Reputation: 5453
I have a table named employee, there are many records in this table. Here is some sample data :
fullname | address | city
-----------------------------
AA address1 City1
AA address3 City1
AA address8 City2
BB address5 City2
BB address2 City1
CC address6 City1
CC address7 City2
DD address4 City1
I want to have a SELECT
query in sql server which will show only the duplicate records based on the columns fullname
and city
. For the given data and considering the condition, only the first two records is duplicate. So my expected output should be like below :
fullname | address | city
-----------------------------
AA address1 City1
AA address3 City1
To get this output, I have this query :
select fullname, city from employee group by fullname, city having count(*)>1
As you can see, it selects two columns only and thus it is giving the following output :
fullname | city
------------------
AA City1
If I re-write the query like below :
select fullname, city, address from employee group by fullname, city, address
having count(*)>1
Unfortunately it is showing no records! Can anybody please help me to write the correct query to get the expected result?
Upvotes: 13
Views: 16474
Reputation: 109
SELECT Feild1, Feild2, COUNT() FROM table name GROUP BY Feild1, Feild2 HAVING COUNT()>1
This will give you all yours answer
Upvotes: -1
Reputation: 136
Agree with above answer.
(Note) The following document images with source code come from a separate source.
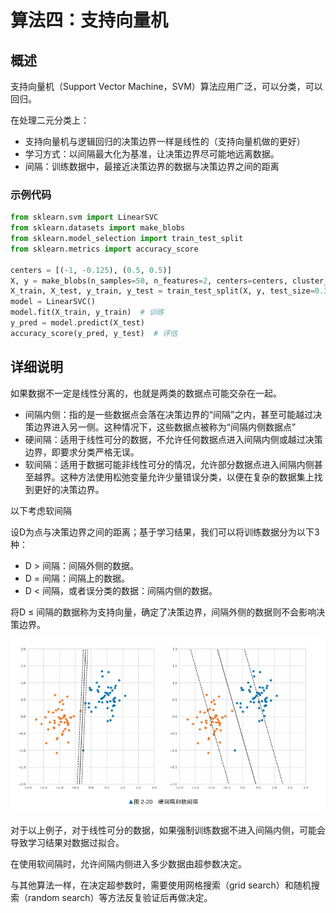 # 算法四：支持向量机

## 概述

支持向量机（Support Vector Machine，SVM）算法应用广泛，可以分类，可以回归。

在处理二元分类上：

- 支持向量机与逻辑回归的决策边界一样是线性的（支持向量机做的更好）
- 学习方式：以间隔最大化为基准，让决策边界尽可能地远离数据。
- 间隔：训练数据中，最接近决策边界的数据与决策边界之间的距离

### 示例代码

```python
from sklearn.svm import LinearSVC
from sklearn.datasets import make_blobs
from sklearn.model_selection import train_test_split
from sklearn.metrics import accuracy_score

centers = [(-1, -0.125), (0.5, 0.5)]
X, y = make_blobs(n_samples=50, n_features=2, centers=centers, cluster_std=0.3)
X_train, X_test, y_train, y_test = train_test_split(X, y, test_size=0.3)
model = LinearSVC()
model.fit(X_train, y_train)  # 训练
y_pred = model.predict(X_test)
accuracy_score(y_pred, y_test)  # 评估
```

## 详细说明

如果数据不一定是线性分离的，也就是两类的数据点可能交杂在一起。

- 间隔内侧：指的是一些数据点会落在决策边界的“间隔”之内，甚至可能越过决策边界进入另一侧。这种情况下，这些数据点被称为“间隔内侧数据点”
- 硬间隔：适用于线性可分的数据，不允许任何数据点进入间隔内侧或越过决策边界，即要求分类严格无误。
- 软间隔：适用于数据可能非线性可分的情况，允许部分数据点进入间隔内侧甚至越界。这种方法使用松弛变量允许少量错误分类，以便在复杂的数据集上找到更好的决策边界。

以下考虑软间隔

设D为点与决策边界之间的距离；基于学习结果，我们可以将训练数据分为以下3种：

- D > 间隔：间隔外侧的数据。
- D = 间隔：间隔上的数据。
- D < 间隔，或者误分类的数据：间隔内侧的数据。

将D ≤ 间隔的数据称为支持向量，确定了决策边界，间隔外侧的数据则不会影响决策边界。

![image.png](images/1.png)

对于以上例子，对于线性可分的数据，如果强制训练数据不进入间隔内侧，可能会导致学习结果对数据过拟合。

在使用软间隔时，允许间隔内侧进入多少数据由超参数决定。

与其他算法一样，在决定超参数时，需要使用网格搜索（grid search）和随机搜索（random search）等方法反复验证后再做决定。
But If you don't want to use Windows functions which might not work properly on all DBs you can join to itself on city and full name after the group by and having and then get the addresses
Select employee.* from employee
join (select fullname, city from employee group by fullname, city having count(*)>1) q1
on q1.fullname = employee.fullname and q1.city = employee.city
Upvotes: 2
Reputation: 334
Here you go with the solution:
DECLARE @Employee TABLE
(
Fullname VARCHAR(25),
[Address] VARCHAR(25),
City VARCHAR(25)
)
INSERT INTO @Employee VALUES
('AA', 'address1', 'City1')
,('AA', 'address1', 'City1')
,('AA', 'address3', 'City1')
,('AA', 'address8', 'City2')
,('BB', 'address5', 'City2')
,('BB', 'address2', 'City1')
,('CC', 'address6', 'City1')
,('CC', 'address7', 'City2')
;WITH cte AS (
SELECT *,
ROW_NUMBER() OVER(PARTITION BY FullName, [Address], [City] ORDER BY Fullname) AS sl,
HashBytes('MD5', FullName + [Address] + [City]) AS RecordId
FROM @Employee AS e
)
SELECT c.FullName,
c.[Address],
c.City
FROM cte AS c
INNER JOIN cte AS c1
ON c.RecordId = c1.RecordId
WHERE c.sl = 2
Result :
FullName Address City
AA address1 City1
AA address1 City1
Upvotes: 0
Reputation: 1269463
If you have a unique id or the address is always different, you can try:
select e.*
from employee e
where exists (select 1
from employee e2
where e2.fullname = e.fullname and e2.city = e.city and
e2.address <> e.address -- or id or some other unique column
);
Although I would probably go with the window function approach, you might find that under some circumstances, this is faster (especially if you have an index on employee(fullname, city, address)
).
Upvotes: 1
Reputation: 21
Try the Following Code:
create table ##Employee
(Fullname varchar(25),
Address varchar(25),
City varchar(25))
insert into ##Employee values
( 'AA', 'address1', 'City1')
,( 'AA', 'address3', 'City1')
,( 'AA', 'address8', 'City2')
,( 'BB', 'address5', 'City2')
,( 'BB', 'address2', 'City1')
,( 'CC', 'address6', 'City1')
,( 'CC', 'address7', 'City2')
select E.* from ##Employee E
cross apply(
select Fullname,City,count(Fullname) cnt from ##Employee
group by Fullname,City
having Count(Fullname)>1)x
where E.Fullname=x.Fullname
and E.City=x.City
Upvotes: 1
Reputation: 452977
Instead of a grouped COUNT
you can use it as a windowed aggregate to access the other columns
SELECT fullname,
address,
city
FROM (SELECT *,
COUNT(*) OVER (PARTITION BY fullname, city) AS cnt
FROM employee) e
WHERE cnt > 1
Upvotes: 19